FIG. 1 is a perspective view of a semiconductor ingot and a slice base according to the present invention.

FIG. 2 is a plan view of a semiconductor ingot and a slice base according to the present invention.

FIG. 3 is a schematic diagram of an ingot cutting method according to the present invention.

FIG. 4 is a perspective view showing a state of the semiconductor ingot after cutting.

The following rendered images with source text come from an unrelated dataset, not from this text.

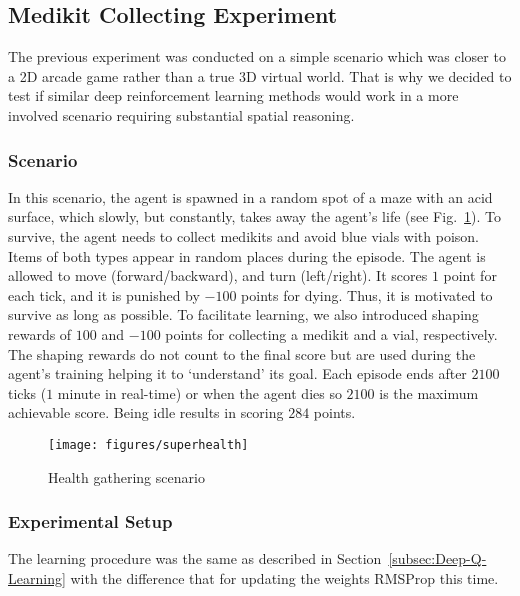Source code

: \documentclass[english,american,conference, balance]{IEEEtran}
\begin{document}


\subsection{Medikit Collecting Experiment}

The previous experiment was conducted on a simple scenario which was
closer to a 2D arcade game rather than a true 3D virtual world. That
is why we decided to test if similar deep reinforcement learning methods
would work in a more involved scenario requiring substantial spatial
reasoning.

\subsubsection{Scenario}

In this scenario, the agent is spawned in a random spot of a maze
with an acid surface, which slowly, but constantly, takes away the
agent's life (see Fig.~\ref{fig:superhealth}). To survive, the agent
needs to collect medikits and avoid blue vials with poison. Items
of both types appear in random places during the episode. The agent
is allowed to move (forward/backward), and turn (left/right). It scores
$1$ point for each tick, and it is punished by $-100$ points for
dying. Thus, it is motivated to survive as long as possible. To facilitate
learning, we also introduced shaping rewards of $100$ and $-100$
points for collecting a medikit and a vial, respectively. The shaping
rewards do not count to the final score but are used during the agent's
training helping it to `understand' its goal. Each episode ends after
$2100$ ticks ($1$ minute in real-time) or when the agent dies so
$2100$ is the maximum achievable score. Being idle results in scoring
$284$ points.

\begin{figure}
\begin{centering}
\texttt{[image: figures/superhealth]}
\par\end{centering}
\caption{\label{fig:superhealth}Health gathering scenario}
\end{figure}


\subsubsection{Experimental Setup}

The learning procedure was the same as described in Section~\ref{subsec:Deep-Q-Learning}
with the difference that for updating the weights RMSProp \cite{Tieleman2012}
this time.
\end{document}

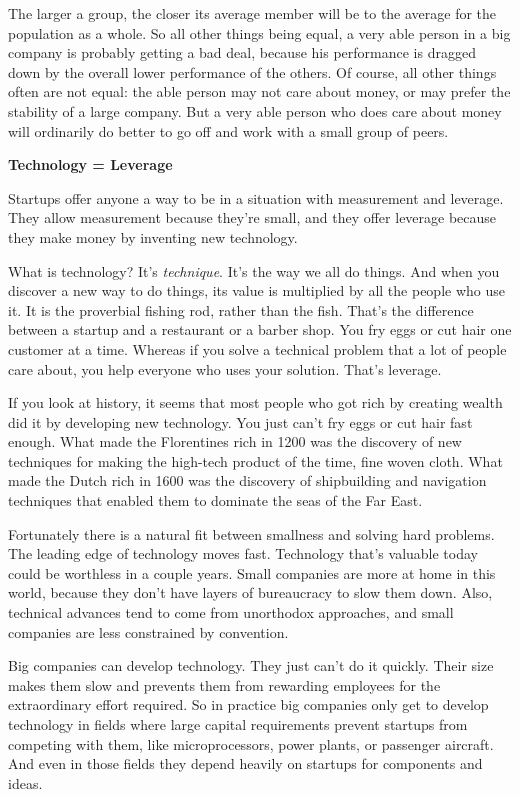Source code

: The larger a group, the closer its average member will be to the average
for the population as a whole. So all other things being equal, a very
able person in a big company is probably getting a bad deal, because his
performance is dragged down by the overall lower performance of the
others. Of course, all other things often are not equal: the able person
may not care about money, or may prefer the stability of a large
company. But a very able person who does care about money will
ordinarily do better to go off and work with a small group of peers.

\textbf{Technology = Leverage}

Startups offer anyone a way to be in a situation with measurement and
leverage. They allow measurement because they're small, and they offer
leverage because they make money by inventing new technology.

What is technology? It's \emph{technique}. It's the way we all do
things. And when you discover a new way to do things, its value is
multiplied by all the people who use it. It is the proverbial fishing
rod, rather than the fish. That's the difference between a startup and a
restaurant or a barber shop. You fry eggs or cut hair one customer at a
time. Whereas if you solve a technical problem that a lot of people care
about, you help everyone who uses your solution. That's leverage.

If you look at history, it seems that most people who got rich by
creating wealth did it by developing new technology. You just can't fry
eggs or cut hair fast enough. What made the Florentines rich in 1200 was
the discovery of new techniques for making the high-tech product of the
time, fine woven cloth. What made the Dutch rich in 1600 was the
discovery of shipbuilding and navigation techniques that enabled them to
dominate the seas of the Far East.

Fortunately there is a natural fit between smallness and solving hard
problems. The leading edge of technology moves fast. Technology that's
valuable today could be worthless in a couple years. Small companies are
more at home in this world, because they don't have layers of
bureaucracy to slow them down. Also, technical advances tend to come
from unorthodox approaches, and small companies are less constrained by
convention.

Big companies can develop technology. They just can't do it quickly.
Their size makes them slow and prevents them from rewarding employees
for the extraordinary effort required. So in practice big companies only
get to develop technology in fields where large capital requirements
prevent startups from competing with them, like microprocessors, power
plants, or passenger aircraft. And even in those fields they depend
heavily on startups for components and ideas.

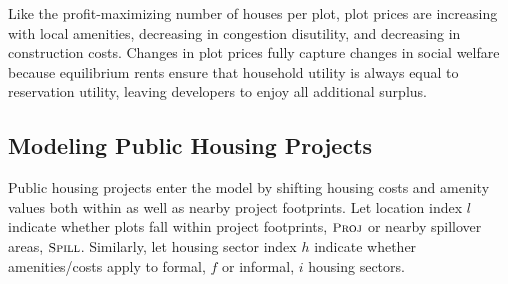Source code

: \documentclass[12pt]{article}
\begin{document}
Like the profit-maximizing number of houses per plot, plot prices are increasing with local amenities, decreasing in congestion disutility, and decreasing in construction costs.  Changes in plot prices fully capture changes in social welfare because equilibrium rents ensure that household utility is always equal to reservation utility, leaving developers to enjoy all additional surplus. 









\subsection{Modeling Public Housing Projects}

Public housing projects enter the model by shifting housing costs and amenity values both within as well as nearby project footprints.  Let location index $l$ indicate whether plots fall within project footprints, $\textsc{\small Proj}$ or nearby spillover areas, $\textsc{\small Spill}$.  Similarly, let housing sector index $h$ indicate whether amenities/costs apply to formal, $f$ or informal, $i$ housing sectors.
\end{document}

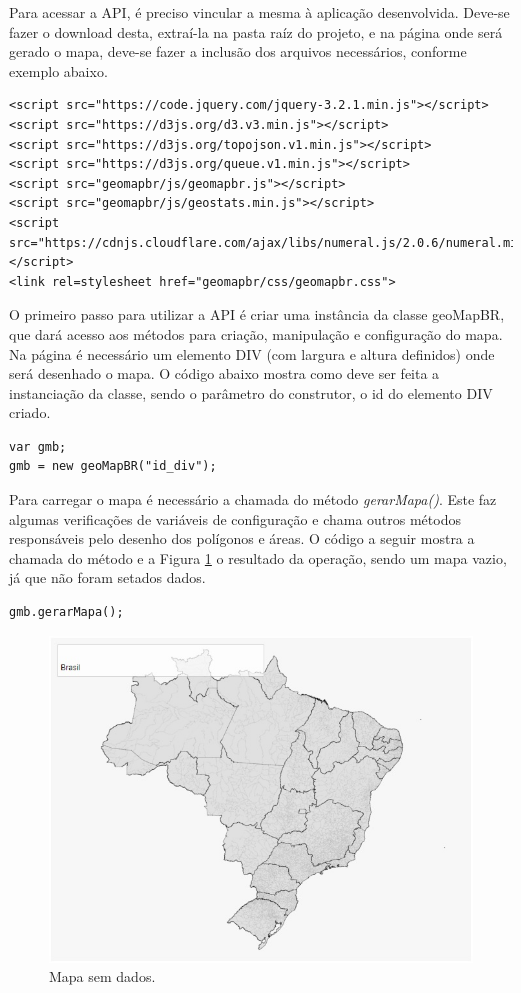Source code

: \documentclass[12pt]{article}
\begin{document}
Para acessar a API, é preciso vincular a mesma à aplicação desenvolvida. Deve-se fazer o download desta, extraí-la na pasta raíz do projeto, e na página onde será gerado o mapa, deve-se fazer a inclusão dos arquivos necessários, conforme exemplo abaixo.

\begin{lstlisting}
<script src="https://code.jquery.com/jquery-3.2.1.min.js"></script>       
<script src="https://d3js.org/d3.v3.min.js"></script>
<script src="https://d3js.org/topojson.v1.min.js"></script>
<script src="https://d3js.org/queue.v1.min.js"></script>
<script src="geomapbr/js/geomapbr.js"></script>
<script src="geomapbr/js/geostats.min.js"></script>
<script src="https://cdnjs.cloudflare.com/ajax/libs/numeral.js/2.0.6/numeral.min.js"></script>
<link rel=stylesheet href="geomapbr/css/geomapbr.css">
\end{lstlisting}

O primeiro passo para utilizar a API é criar uma instância da classe geoMapBR, que dará acesso aos métodos para criação, manipulação e configuração do mapa. Na página é necessário um elemento DIV (com largura e altura definidos) onde será desenhado o mapa. O código abaixo mostra como deve ser feita a instanciação da classe, sendo o parâmetro do construtor, o id do elemento DIV criado.

\begin{lstlisting}
var gmb;
gmb = new geoMapBR("id_div");
\end{lstlisting}

Para carregar o mapa é necessário a chamada do método \textit{gerarMapa()}. Este faz algumas verificações de variáveis de configuração e chama outros métodos responsáveis pelo desenho dos polígonos e áreas. O código a seguir mostra a chamada do método e a Figura \ref{mapaVazio} o resultado da operação, sendo um mapa vazio, já que não foram setados dados.

\begin{lstlisting}
gmb.gerarMapa();
\end{lstlisting}

\begin{figure}[h]
\centering
\includegraphics[scale=0.65]{mapa-branco.jpg}
\caption{Mapa sem dados.}
\label{mapaVazio}
\end{figure}
\end{document}

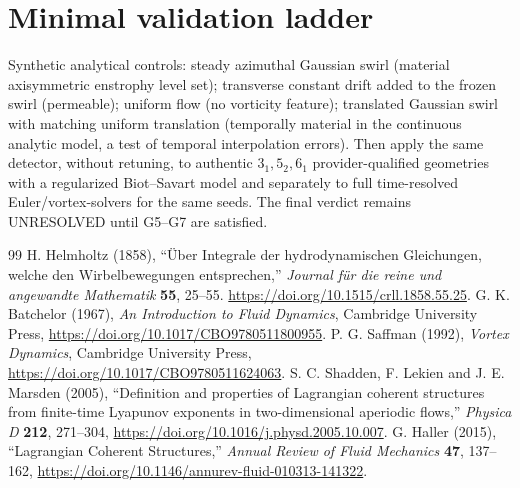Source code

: \documentclass[11pt,a4paper]{article}
\begin{document}
\section{Minimal validation ladder}
Synthetic analytical controls: steady azimuthal Gaussian swirl (material axisymmetric enstrophy level set); transverse constant drift added to the frozen swirl (permeable); uniform flow (no vorticity feature); translated Gaussian swirl with matching uniform translation (temporally material in the continuous analytic model, a test of temporal interpolation errors). Then apply the same detector, without retuning, to authentic $3_1,5_2,6_1$ provider-qualified geometries with a regularized Biot--Savart model and separately to full time-resolved Euler/vortex-solvers for the same seeds. The final verdict remains UNRESOLVED until G5--G7 are satisfied.

\begin{thebibliography}{99}
 H. Helmholtz (1858), ``\"Uber Integrale der hydrodynamischen Gleichungen, welche den Wirbelbewegungen entsprechen,'' \emph{Journal f\"ur die reine und angewandte Mathematik} \textbf{55}, 25--55. \url{https://doi.org/10.1515/crll.1858.55.25}.
 G. K. Batchelor (1967), \emph{An Introduction to Fluid Dynamics}, Cambridge University Press, \url{https://doi.org/10.1017/CBO9780511800955}.
 P. G. Saffman (1992), \emph{Vortex Dynamics}, Cambridge University Press, \url{https://doi.org/10.1017/CBO9780511624063}.
 S. C. Shadden, F. Lekien and J. E. Marsden (2005), ``Definition and properties of Lagrangian coherent structures from finite-time Lyapunov exponents in two-dimensional aperiodic flows,'' \emph{Physica D} \textbf{212}, 271--304, \url{https://doi.org/10.1016/j.physd.2005.10.007}.
 G. Haller (2015), ``Lagrangian Coherent Structures,'' \emph{Annual Review of Fluid Mechanics} \textbf{47}, 137--162, \url{https://doi.org/10.1146/annurev-fluid-010313-141322}.
\end{thebibliography}
\end{document}
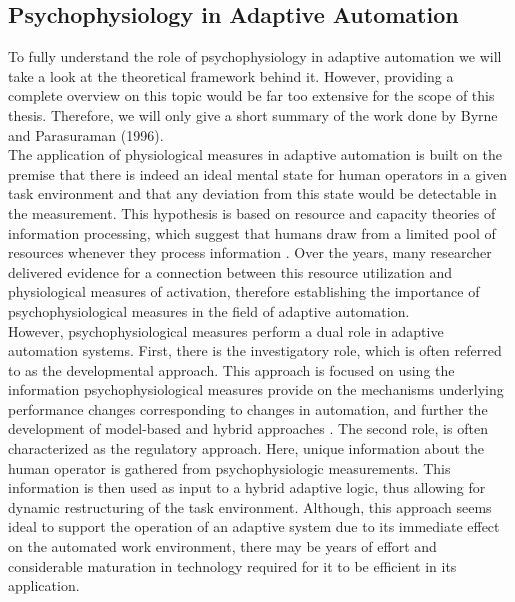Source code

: \subsection{Psychophysiology in Adaptive Automation}
To fully understand the role of psychophysiology in adaptive automation we will take a look at the theoretical framework behind it. However, providing a complete overview on this topic would be far too extensive for the scope of this thesis. Therefore, we will only give a short summary of the work done by Byrne and Parasuraman (1996).\\
The application of physiological measures in adaptive automation is built on the premise that there is indeed an ideal mental state for human operators in a given task environment and that any deviation from this state would be detectable in the measurement. 
This hypothesis is based on resource and capacity theories of information processing, which suggest that humans draw from a limited pool of resources whenever they process information \cite{Byrne1996}. Over the years, many researcher delivered evidence for a connection between this resource utilization and physiological measures of activation, therefore establishing the importance of psychophysiological measures in the field of adaptive automation.\\
However, psychophysiological measures perform a dual role in adaptive automation systems. First, there is the investigatory role, which is often referred to as the developmental approach. This approach is focused on using the information psychophysiological measures provide on the mechanisms underlying performance changes corresponding to changes in automation, and further the development of model-based and hybrid approaches \cite{Byrne1996}. The second role, is often characterized as the regulatory approach. Here, unique information about the human operator is gathered from psychophysiologic measurements. This information is then used as input to a hybrid adaptive logic, thus allowing for dynamic restructuring of the task environment. Although, this approach seems ideal to support the operation of an adaptive system due to its immediate effect on the automated work environment, there may be years of effort and considerable maturation in technology required for it to be efficient in its application.  


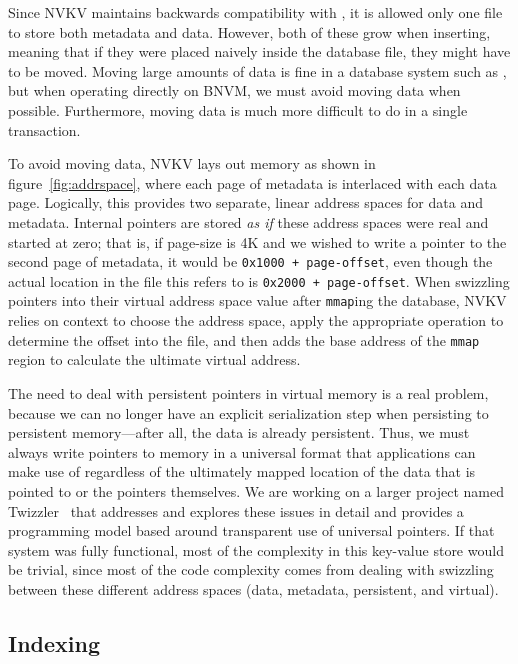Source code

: Since NVKV maintains backwards compatibility with \bdb, it is allowed only one file to
store both metadata and data. However, both of these grow when inserting,
meaning that if they were placed naively inside the database file, they might
have to be moved. Moving large amounts of data is fine in a database system
such as \bdb, but when operating directly on BNVM, we must avoid moving data
when possible. Furthermore, moving data is much more difficult to do in a single
transaction.

To avoid moving data, NVKV lays out memory as shown in
figure~\ref{fig:addrspace}, where each page of metadata is interlaced with each
data page. Logically, this provides two separate, linear address spaces for data
and metadata. Internal pointers are stored \textit{as if} these address spaces
were real and started at zero; that is, if page-size is 4K and we wished to
write a pointer to the second page of metadata, it would be \texttt{0x1000 +
page-offset}, even though the actual location in the file this refers to is
\texttt{0x2000 + page-offset}. When swizzling pointers into their virtual
address space value after \texttt{mmap}ing the database, NVKV relies on context
to choose the address space, apply the appropriate operation to determine the
offset into the file, and then adds the base address of the \texttt{mmap}
region to calculate the ultimate virtual address.

The need to deal with persistent pointers in virtual memory is a real problem,
because we can no longer have an explicit serialization step when persisting to
persistent memory---after all, the data is already persistent. Thus, we must
always write pointers to memory in a universal format that applications can make
use of regardless of the ultimately mapped location of the data that is pointed
to or the pointers themselves. We are working on a larger project named
Twizzler~\cite{bittman-ssrctr-17-01} that addresses and explores these issues in
detail and provides a programming model based around transparent use of
universal pointers. If that system was fully functional, most of the complexity in this
key-value store would be trivial, since most of the code complexity comes from
dealing with swizzling between these different address spaces (data, metadata,
persistent, and virtual).


\subsection{Indexing}

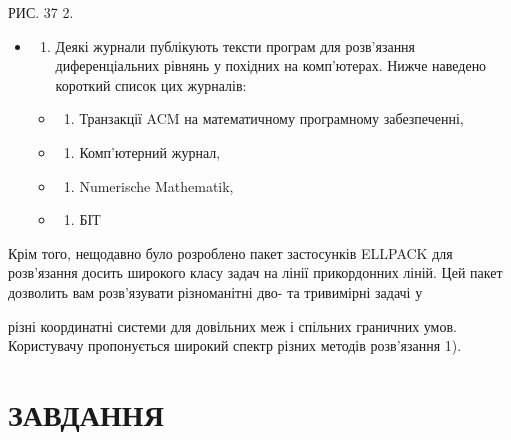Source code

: \documentclass[
  ukrainian,
]{article}
\providecommand{\tightlist}{%
  \setlength{\itemsep}{0pt}\setlength{\parskip}{0pt}}
\begin{document}
РИС. 37 2.

\begin{itemize}
\item
  \begin{enumerate}
  \def\labelenumi{\arabic{enumi}.}
  \setcounter{enumi}{6}
  \tightlist
  \item
    Деякі журнали публікують тексти програм для розв'язання
    диференціальних рівнянь у похідних на комп'ютерах. Нижче наведено
    короткий список цих журналів:
  \end{enumerate}

  \begin{itemize}
  \tightlist
  \item
    \begin{enumerate}
    \def\labelenumi{\alph{enumi})}
    \tightlist
    \item
      Транзакції ACM на математичному програмному забезпеченні,
    \end{enumerate}
  \item
    \begin{enumerate}
    \def\labelenumi{\arabic{enumi})}
    \setcounter{enumi}{5}
    \tightlist
    \item
      Комп'ютерний журнал,
    \end{enumerate}
  \item
    \begin{enumerate}
    \def\labelenumi{\Alph{enumi})}
    \setcounter{enumi}{1}
    \tightlist
    \item
      Numerische Mathematik,
    \end{enumerate}
  \item
    \begin{enumerate}
    \def\labelenumi{\alph{enumi})}
    \setcounter{enumi}{17}
    \tightlist
    \item
      БІТ
    \end{enumerate}
  \end{itemize}
\end{itemize}

Крім того, нещодавно було розроблено пакет застосунків ELLPACK для
розв'язання досить широкого класу задач на лінії прикордонних ліній. Цей
пакет дозволить вам розв'язувати різноманітні дво- та тривимірні задачі
у

різні координатні системи для довільних меж і спільних граничних умов.
Користувачу пропонується широкий спектр різних методів розв'язання 1).

\section{ЗАВДАННЯ}\label{ux437ux430ux432ux434ux430ux43dux43dux44f-1}
\end{document}
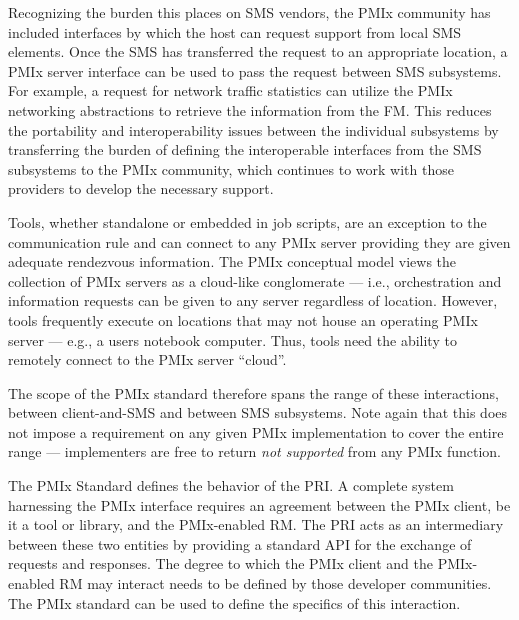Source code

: Recognizing the burden this places on SMS vendors, the PMIx community has included interfaces by
which the host can request support from local SMS elements. Once the SMS has transferred the request to
an appropriate location, a PMIx server interface can be used to pass the request between SMS subsystems.
For example, a request for network traffic statistics can utilize the
PMIx networking abstractions to retrieve the information from the \ac{FM}. This reduces the portability and
interoperability issues between the individual subsystems by transferring the burden of defining the
interoperable interfaces from the SMS subsystems to the PMIx community, which continues
to work with those providers to develop the necessary support.


Tools, whether standalone or embedded in job scripts, are an exception to the communication rule and can connect to
any PMIx server providing they are given adequate rendezvous information. The PMIx conceptual model views the
collection of PMIx servers as a cloud-like conglomerate --- i.e., orchestration and information requests can be
given to any server regardless of location. However, tools frequently execute on locations that may not house an
operating PMIx server --- e.g., a users notebook computer. Thus, tools need the ability to remotely connect to
the PMIx server ``cloud''.

The scope of the PMIx standard therefore spans the range of these interactions, between client-and-SMS and between SMS
subsystems. Note again that this does not impose a requirement on any given PMIx implementation to cover the entire
range --- implementers are free to return \textit{not supported} from any PMIx function.

The \ac{PMIx} Standard defines the behavior of the \acf{PRI}.
A complete system harnessing the \ac{PMIx} interface requires an agreement between the \ac{PMIx} client, be it a tool or library, and the \ac{PMIx}-enabled \ac{RM}.
The \ac{PRI} acts as an intermediary between these two entities by providing a standard API for the exchange of requests and responses.
The degree to which the \ac{PMIx} client and the \ac{PMIx}-enabled \ac{RM} may interact needs to be defined by those developer communities.
The \ac{PMIx} standard can be used to define the specifics of this interaction.

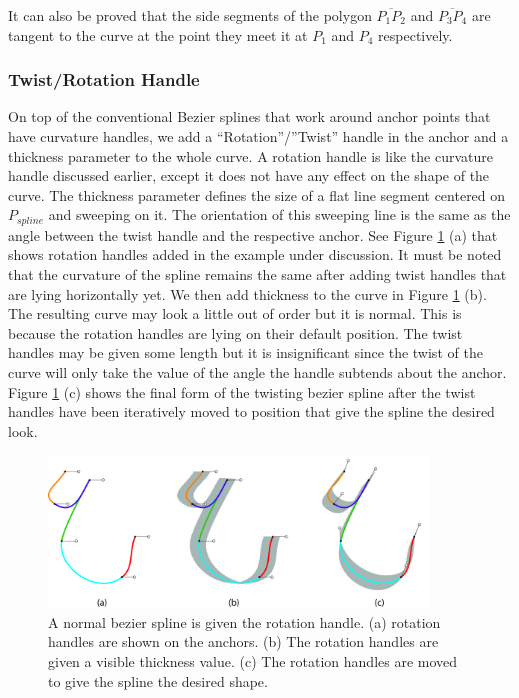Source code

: It can also be proved that the side segments of the polygon $\overline{P_1 P_2}$ and $\overline{P_3 P_4}$ are tangent to the curve at the point they meet it at $P_1$ and $P_4$ respectively.


\subsubsection{Twist/Rotation Handle}
    On top of the conventional Bezier splines that work around anchor points that have curvature handles, we add a “Rotation”/”Twist” handle in the anchor and a thickness parameter to the whole curve. A rotation handle is like the curvature handle discussed earlier, except it does not have any effect on the shape of the curve. The thickness parameter defines the size of a flat line segment  centered on $P_{spline}$ and sweeping on it. The orientation of this sweeping line is the same as the angle between the twist handle and the respective anchor. See Figure \ref{Fig:RotatingBezierSplines} (a) that shows rotation handles added in the example under discussion. It must be noted that the curvature of the spline remains the same after adding twist handles that are lying horizontally yet. We then add thickness to the curve in Figure \ref{Fig:RotatingBezierSplines} (b). The resulting curve may look a little out of order but it is normal. This is because the rotation handles are lying on their default position. The twist handles may be given some length but it is insignificant since the twist of the curve will only take the value of the angle the handle subtends about the anchor. Figure \ref{Fig:RotatingBezierSplines} (c) shows the final form of the twisting bezier spline after the twist handles have been iteratively moved to position that give the spline the desired look.

        \begin{figure}
          \centering
          \includegraphics[width=0.9\textwidth]{../Images/AddingTwist_300PPI.jpg}
          \caption{A normal bezier spline is given the rotation handle. (a) rotation handles are shown on the anchors. (b) The rotation handles are given a visible thickness value. (c) The rotation handles are moved to give the spline the desired shape.
          } \label{Fig:RotatingBezierSplines}
        \end{figure}

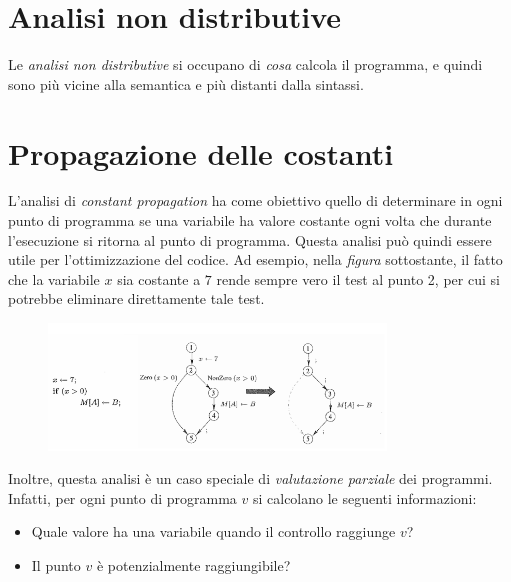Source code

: \documentclass[a4paper,oneside,titlepage]{book}
\begin{document}
\section{Analisi non distributive}
Le \textit{analisi non distributive} si occupano di \textit{cosa} calcola il programma, e quindi sono più vicine alla semantica e più distanti dalla sintassi.

\section{Propagazione delle costanti} %
\label{const1}
L'analisi di \textit{constant propagation} ha come obiettivo quello di determinare in ogni punto di programma se una variabile ha valore costante ogni volta che durante l'esecuzione si ritorna al punto di programma. Questa analisi può quindi essere utile per l'ottimizzazione del codice. Ad esempio, nella \textit{figura} sottostante, il fatto che la variabile $x$ sia costante a $7$ rende sempre vero il test al punto 2, per cui si potrebbe eliminare direttamente tale test.
\begin{figure}[htp]
	\centering
	\includegraphics[width=0.8\textwidth]{const1.png}
\end{figure}

\noindent
Inoltre, questa analisi è un caso speciale di \textit{valutazione parziale} dei programmi. Infatti, per ogni punto di programma $v$ si calcolano le seguenti informazioni:
\begin{itemize}
    \item Quale valore ha una variabile quando il controllo raggiunge $v$?
    \item Il punto $v$ è potenzialmente raggiungibile?
\end{itemize}
\end{document}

FIG. 5 is a perspective view of a conventional semiconductor ingot and a slicing table.

[Explanation of symbols]

 1 Semiconductor Ingot 2 Slice Table 3 Silicon Plate 3a Silicon Tip 4 Silicon Plate 4a Silicon Tip 5 Wafer 6 Adhesive Surface 7 Adhesive 8 Mounting Block 9 Feed Table 10 Mounting Part 11 Rotating Platform 12 Inner Blade Blade 13 Blade Edge 14 Rotating Shaft 21 Semiconductor Ingot 22 Slice Stand 23 Adhesive Surface 24 Adhesive

Claims (1)

[Claims] 1. A method of adhering a slicing table to an outer peripheral surface of a semiconductor ingot, and cutting the semiconductor ingot with an inner peripheral blade of a cutting blade, wherein both ends of the slicing table are provided with their tips at the outer periphery of the semiconductor ingot. A method for cutting a semiconductor ingot, which is characterized in that a silicon plate is attached so as to be in close contact with the surface.